Sensitive personal information, such as exact home addresses and health conditions, of thousands of U.S. service members could be purchased cheaply from so-called data brokers, according to a study published Monday by Duke University researchers.
Data Brokerage’s Disturbing Ease
Researchers can retrieve data about military personnel based on their geographic location, including whether they lived or worked near Fort Bragg, Quantico or other sensitive military locations. In some cases, data could be purchased for $0.12 per record.
National Security and Privacy at Risk
The investigation highlights long-standing national security concerns among U.S. officials and outside experts that foreign intelligence agencies, for example, could determine the locations and vulnerabilities of U.S. military personnel simply by searching for information on the Internet. The researchers have concluded that scammers can also use the data to stack these people or even blackmail them.
“Getting this data was very easy: a simple domain, 12 cents per service member, no purchase verification required,” said Justin Sherman, a senior fellow at Duke University’s Sanford School of Public Policy who conducts brokering research. “If our research teams can do this in academic research in accordance with university research ethics and privacy procedures, foreign adversaries can immediately obtain the data to profile, blackmail or target military personnel,” Sherman told CNN.
Data Brokers in the Crosshairs
Data brokers can acquire people’s personal information, including social security numbers, names, addresses, incomes, work history, criminal records and other items, and use it to conduct legitimate information searches, such as background checks and credit checks.
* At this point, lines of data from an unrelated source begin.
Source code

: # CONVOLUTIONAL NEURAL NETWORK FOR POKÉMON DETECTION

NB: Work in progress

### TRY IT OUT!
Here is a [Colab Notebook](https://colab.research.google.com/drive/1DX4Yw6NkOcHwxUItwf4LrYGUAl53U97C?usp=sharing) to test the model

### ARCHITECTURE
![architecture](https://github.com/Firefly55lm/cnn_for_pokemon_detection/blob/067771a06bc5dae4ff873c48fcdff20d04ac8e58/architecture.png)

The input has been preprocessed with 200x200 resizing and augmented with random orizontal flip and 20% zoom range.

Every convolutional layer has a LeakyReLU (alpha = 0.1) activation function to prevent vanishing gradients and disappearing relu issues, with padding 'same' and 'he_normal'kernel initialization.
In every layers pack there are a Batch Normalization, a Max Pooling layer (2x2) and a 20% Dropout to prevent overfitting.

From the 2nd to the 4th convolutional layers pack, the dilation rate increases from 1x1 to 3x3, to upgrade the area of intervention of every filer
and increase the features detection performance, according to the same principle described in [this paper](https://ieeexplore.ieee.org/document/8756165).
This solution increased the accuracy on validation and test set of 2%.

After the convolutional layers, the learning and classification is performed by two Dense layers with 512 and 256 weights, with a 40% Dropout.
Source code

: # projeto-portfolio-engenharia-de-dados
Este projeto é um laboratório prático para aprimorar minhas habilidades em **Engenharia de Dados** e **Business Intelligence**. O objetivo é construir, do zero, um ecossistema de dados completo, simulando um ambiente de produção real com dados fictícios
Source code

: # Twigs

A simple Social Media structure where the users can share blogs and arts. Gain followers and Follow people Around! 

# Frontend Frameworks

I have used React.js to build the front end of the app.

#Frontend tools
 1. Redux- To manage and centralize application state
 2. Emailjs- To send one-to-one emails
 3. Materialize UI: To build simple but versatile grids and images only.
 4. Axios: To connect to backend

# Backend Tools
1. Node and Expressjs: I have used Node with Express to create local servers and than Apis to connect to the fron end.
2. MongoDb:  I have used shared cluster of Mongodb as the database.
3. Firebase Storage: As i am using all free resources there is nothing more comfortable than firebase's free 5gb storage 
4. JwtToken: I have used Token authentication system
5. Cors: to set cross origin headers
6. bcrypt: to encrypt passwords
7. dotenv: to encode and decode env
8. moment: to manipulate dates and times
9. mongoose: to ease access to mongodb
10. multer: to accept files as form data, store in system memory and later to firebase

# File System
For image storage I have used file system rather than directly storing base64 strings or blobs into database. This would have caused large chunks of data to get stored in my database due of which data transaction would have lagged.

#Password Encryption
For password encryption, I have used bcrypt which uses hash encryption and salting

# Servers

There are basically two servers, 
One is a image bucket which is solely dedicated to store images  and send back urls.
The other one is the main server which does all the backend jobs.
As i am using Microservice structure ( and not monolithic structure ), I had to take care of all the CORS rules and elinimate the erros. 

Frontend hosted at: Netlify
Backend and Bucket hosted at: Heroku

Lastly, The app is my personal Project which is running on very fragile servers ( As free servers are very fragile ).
But it is under increasing scrutiny from regulators. Last August, the Consumer Financial Protection Bureau said it was investigating new rules that would prohibit data brokers from selling certain information except in certain circumstances. The Federal Trade Commission is currently considering new regulations to crack down on data brokers.
“We cannot comment on the specific practices of any company,” an FTC spokesman said. “But we have repeatedly expressed our concerns about the practices of data brokers and the potential impact on the personal information of consumers. We are willing to take measures against companies that do not protect consumers’ data and comply with laws, such as the Law on Fair Credit Report.
Sen. Ron Wyden, an Oregon Democrat who introduced legislation to impose restrictions on data brokers, called Duke’s study “a wake-up call to policymakers that the data broker industry is out of control and a serious threat to US national security”.
“Instead of focusing on inefficient plaster, such as Tiktok ban, we need a wide range of solutions to protect Americans for non -right countries,” Wyden said in a statement. “The Department of Defense takes the privacy interests of its employees very seriously,” Defense Department spokesman Timothy Gorman said in a statement to CNN in response to the Duke study. “The volume of commercially available information is increasing, raising concerns about privacy interests, civil liberties interests, national security implications, threats to enemy military personnel, and operational security risks.”
Gorman went on to emphasize that the Department of Defense has a responsibility to protect the privacy interests of individuals and that it is important that our employees maintain, train and implement strong safeguards to protect the privacy interests of our citizens. Do it.
The Defense Department and US intelligence agencies have long been concerned about how foreign spies could exploit the market for Americans’ personal data. The vast amounts of personal data sold online are not only an “increasingly powerful” intelligence-gathering tool for US and foreign intelligence agencies, but also a threat to the privacy of ordinary people, according to a report of US intelligence services published this year.
Pentagon’s Battle to Safeguard Data
In 2018, the Pentagon announced that it would ban its employees from using fitness trackers, smartphones and even dating apps that use geolocation features. This comes after fitness tracking app Strava reviewed its practices after it may have accidentally revealed the locations of security forces around the world.